>>>>>
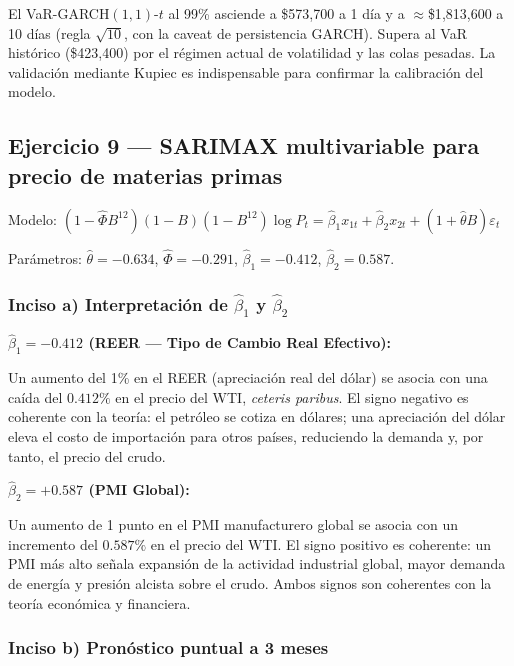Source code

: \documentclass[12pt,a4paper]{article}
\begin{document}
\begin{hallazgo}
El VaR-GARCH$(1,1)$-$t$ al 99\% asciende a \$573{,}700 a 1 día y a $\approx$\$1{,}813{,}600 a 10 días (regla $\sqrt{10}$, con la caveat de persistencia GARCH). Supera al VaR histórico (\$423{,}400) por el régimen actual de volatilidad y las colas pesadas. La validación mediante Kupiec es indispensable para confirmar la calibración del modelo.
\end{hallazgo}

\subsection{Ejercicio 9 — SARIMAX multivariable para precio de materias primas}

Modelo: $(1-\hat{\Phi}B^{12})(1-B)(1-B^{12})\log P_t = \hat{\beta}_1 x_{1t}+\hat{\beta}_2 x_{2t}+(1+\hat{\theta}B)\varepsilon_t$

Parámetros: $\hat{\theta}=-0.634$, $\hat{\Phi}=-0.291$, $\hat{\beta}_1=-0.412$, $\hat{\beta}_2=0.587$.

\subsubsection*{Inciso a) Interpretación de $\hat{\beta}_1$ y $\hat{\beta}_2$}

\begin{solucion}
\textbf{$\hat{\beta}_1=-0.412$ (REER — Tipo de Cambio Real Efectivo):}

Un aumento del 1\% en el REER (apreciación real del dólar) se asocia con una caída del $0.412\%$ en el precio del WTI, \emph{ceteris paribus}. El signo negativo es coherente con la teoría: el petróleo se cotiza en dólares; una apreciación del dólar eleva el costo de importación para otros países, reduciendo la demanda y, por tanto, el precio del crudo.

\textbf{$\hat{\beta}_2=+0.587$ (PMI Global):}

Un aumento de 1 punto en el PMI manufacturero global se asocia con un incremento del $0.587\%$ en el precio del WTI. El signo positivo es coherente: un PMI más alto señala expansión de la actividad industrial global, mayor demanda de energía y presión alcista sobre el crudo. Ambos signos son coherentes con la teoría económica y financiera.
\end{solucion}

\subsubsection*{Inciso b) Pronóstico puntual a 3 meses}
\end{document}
<<<<<
>>>>>
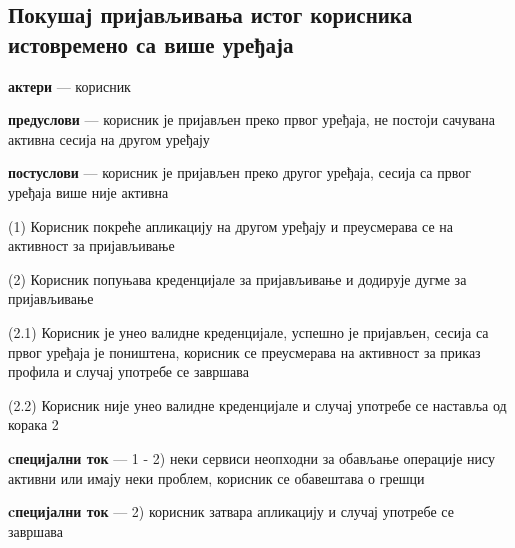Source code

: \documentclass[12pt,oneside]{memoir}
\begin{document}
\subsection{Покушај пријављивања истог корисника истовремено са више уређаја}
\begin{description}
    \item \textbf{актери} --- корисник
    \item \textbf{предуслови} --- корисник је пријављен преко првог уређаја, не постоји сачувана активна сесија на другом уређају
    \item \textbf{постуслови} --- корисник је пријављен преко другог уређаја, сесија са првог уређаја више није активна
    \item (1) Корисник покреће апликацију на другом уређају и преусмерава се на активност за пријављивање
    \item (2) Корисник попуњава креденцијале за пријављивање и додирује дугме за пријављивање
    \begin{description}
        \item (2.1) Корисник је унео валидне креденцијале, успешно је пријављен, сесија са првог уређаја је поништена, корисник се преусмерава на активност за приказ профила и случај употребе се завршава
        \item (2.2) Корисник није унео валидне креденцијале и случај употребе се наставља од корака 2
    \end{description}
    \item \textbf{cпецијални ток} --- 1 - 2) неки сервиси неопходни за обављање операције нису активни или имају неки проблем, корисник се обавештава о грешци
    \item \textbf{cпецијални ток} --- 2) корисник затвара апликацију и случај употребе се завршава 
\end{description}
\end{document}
<<<<<
Task prompt
Scan the entries above for the word "subsubsection", then copy every line in which it occurs.

Answer to this exercise
\subsubsection*{Inciso a) Interpretación de $\hat{\beta}_1$ y $\hat{\beta}_2$}
\subsubsection*{Inciso b) Pronóstico puntual a 3 meses}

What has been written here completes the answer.